En fait j’oscillais entre un appétit créatif féroce, presque hystérique donc ultra stérile, et une peur qui me paralysait complètement : qu’ai-je à dire de différent, est-ce qu’il n’y a pas déjà trop de chansons de confinement, de disques de confinement, de concerts virtuels, de tribunes, trop de contenus destinés à être des sortes d’archives du présent ? Ce réflexe collectif de publier beaucoup sur les réseaux sociaux, de partager un flux quasi-ininterrompu de résultats créatifs, ça m’a pas mal bloquée au début puis j’ai trouvé je crois mon compromis avec Sang d’encre : un objectif clair, des contraintes à gogo, zéro ambition de produire quelque chose de pérenne. Advienne que pourra.
Comment as-tu bossé concrètement ?
Le principe que je me suis fixé pour ce projet est assez simple, et déclinable sur plein de thématiques. En l’occurence j’avais choisi de consacrer les 9 premières vignettes à la couleur bleue, donc je vais prendre cet exemple. Il fallait que chaque vignette musicale dure une minute, et je n’avais qu’une heure pour écrire, enregistrer et mixer la minute en question. Ma technique n’en était pas vraiment une au début, puis quand j’ai compris que je systématisais certaines choses (guitare d’abord, puis paroles griffonnées et chantées, choeurs sur le refrain, etc) j’ai essayé au maximum de casser cette routine pour être sûre de conserver cet équilibre confort/vulnérabilité vis-à-vis de la démarche.

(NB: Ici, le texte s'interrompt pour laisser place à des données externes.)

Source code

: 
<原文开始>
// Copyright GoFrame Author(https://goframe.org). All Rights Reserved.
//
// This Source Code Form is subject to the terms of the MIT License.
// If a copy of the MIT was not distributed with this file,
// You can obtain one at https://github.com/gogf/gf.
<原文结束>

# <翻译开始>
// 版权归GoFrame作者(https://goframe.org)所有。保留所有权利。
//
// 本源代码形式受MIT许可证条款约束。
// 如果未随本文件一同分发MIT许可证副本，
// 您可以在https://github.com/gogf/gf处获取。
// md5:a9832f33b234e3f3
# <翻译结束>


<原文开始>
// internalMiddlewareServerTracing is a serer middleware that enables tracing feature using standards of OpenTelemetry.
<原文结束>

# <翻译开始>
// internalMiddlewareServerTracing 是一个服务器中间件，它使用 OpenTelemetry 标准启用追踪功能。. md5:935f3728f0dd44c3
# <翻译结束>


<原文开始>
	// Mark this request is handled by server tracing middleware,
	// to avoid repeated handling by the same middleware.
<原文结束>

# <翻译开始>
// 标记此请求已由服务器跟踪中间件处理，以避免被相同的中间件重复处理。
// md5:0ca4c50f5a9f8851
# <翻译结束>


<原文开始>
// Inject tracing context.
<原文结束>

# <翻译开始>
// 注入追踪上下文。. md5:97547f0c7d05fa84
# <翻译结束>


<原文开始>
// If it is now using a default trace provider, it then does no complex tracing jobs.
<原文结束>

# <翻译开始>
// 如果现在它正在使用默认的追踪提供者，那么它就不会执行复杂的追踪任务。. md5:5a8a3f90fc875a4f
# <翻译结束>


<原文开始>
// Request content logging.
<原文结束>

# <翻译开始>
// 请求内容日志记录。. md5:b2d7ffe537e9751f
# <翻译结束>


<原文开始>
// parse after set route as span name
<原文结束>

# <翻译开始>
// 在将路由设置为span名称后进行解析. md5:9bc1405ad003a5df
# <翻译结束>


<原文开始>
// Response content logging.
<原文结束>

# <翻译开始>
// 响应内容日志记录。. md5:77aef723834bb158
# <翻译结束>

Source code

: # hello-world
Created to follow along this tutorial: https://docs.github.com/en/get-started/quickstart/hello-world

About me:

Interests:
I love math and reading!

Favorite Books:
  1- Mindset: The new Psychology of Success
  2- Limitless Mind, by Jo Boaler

J’utilisais un maximum d’instruments différents (réels ou électroniques) et je bricolais une pré-production sur GarageBand. Lorsque j’étais à 55 minutes de mon heure impartie, j’envoyais la vignette en question à deux personnes, toujours les mêmes, et je me fiais à leurs recommandations de mix de dernière minutes pour boucler la vignette.

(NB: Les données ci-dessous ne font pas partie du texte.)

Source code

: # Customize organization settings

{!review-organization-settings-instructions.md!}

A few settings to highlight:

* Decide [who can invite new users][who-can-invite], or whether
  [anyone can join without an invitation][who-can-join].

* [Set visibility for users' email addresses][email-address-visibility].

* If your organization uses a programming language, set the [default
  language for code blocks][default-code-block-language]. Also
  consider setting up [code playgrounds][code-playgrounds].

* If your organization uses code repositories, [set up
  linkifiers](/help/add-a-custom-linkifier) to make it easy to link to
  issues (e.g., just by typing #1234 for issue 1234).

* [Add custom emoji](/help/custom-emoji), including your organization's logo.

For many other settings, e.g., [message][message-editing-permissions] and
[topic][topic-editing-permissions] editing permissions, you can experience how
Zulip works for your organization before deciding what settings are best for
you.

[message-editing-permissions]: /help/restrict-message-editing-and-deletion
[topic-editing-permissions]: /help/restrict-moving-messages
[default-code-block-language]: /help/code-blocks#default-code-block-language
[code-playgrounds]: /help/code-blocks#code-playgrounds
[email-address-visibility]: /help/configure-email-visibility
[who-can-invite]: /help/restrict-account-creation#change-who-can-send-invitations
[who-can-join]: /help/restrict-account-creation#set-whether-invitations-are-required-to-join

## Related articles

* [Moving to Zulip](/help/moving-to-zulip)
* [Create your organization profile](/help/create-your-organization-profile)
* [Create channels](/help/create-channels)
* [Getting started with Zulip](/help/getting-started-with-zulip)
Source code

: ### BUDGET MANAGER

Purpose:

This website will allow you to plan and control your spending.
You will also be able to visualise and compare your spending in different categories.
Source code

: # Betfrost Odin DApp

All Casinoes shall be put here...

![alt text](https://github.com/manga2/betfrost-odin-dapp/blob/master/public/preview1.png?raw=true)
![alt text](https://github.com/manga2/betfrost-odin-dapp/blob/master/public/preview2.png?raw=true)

Peux-tu présenter les trois volumes ?
Trois volumes sont en effet sortis pour l’instant ; le premier (neuf minutes de bleu) début avril 2020, le deuxième (neuf minutes de rouge) deux semaines plus tard, le troisième (neuf minutes dans le noir + bonus) en octobre.
Je pense que les volumes 1 et 2 forment un dytique assez évident, qui porte vraiment la marque « laboratoire solitaire » du projet initial : aller le plus loin possible avec les moyens du bord, proposer quelque chose de très immédiat aussi. J’ai essayé beaucoup de choses différentes en très peu de temps, du côté des paroles mais également du côté des textures, des choix d’instruments et de production Je cherchais une certaine radicalité et surtout une indépendance que je n’avais jamais expérimentées dans ce domaine. C’était important pour moi d’embrayer sur le travail du volume 2 dès le jour de sortie du volume 1, par exemple, car je sentais que je n’avais pas encore fait le tour de ce canal d’expression, et je voulais absolument garder le cap expérimental sans me laisser influencer par l’extérieur. En fait, les 10 premiers jours d’avril, il y avait des moments ou je faisais trois ou quatre maquettes à la suite car c’était la seule activité sur laquelle j’arrivais à me concentrer.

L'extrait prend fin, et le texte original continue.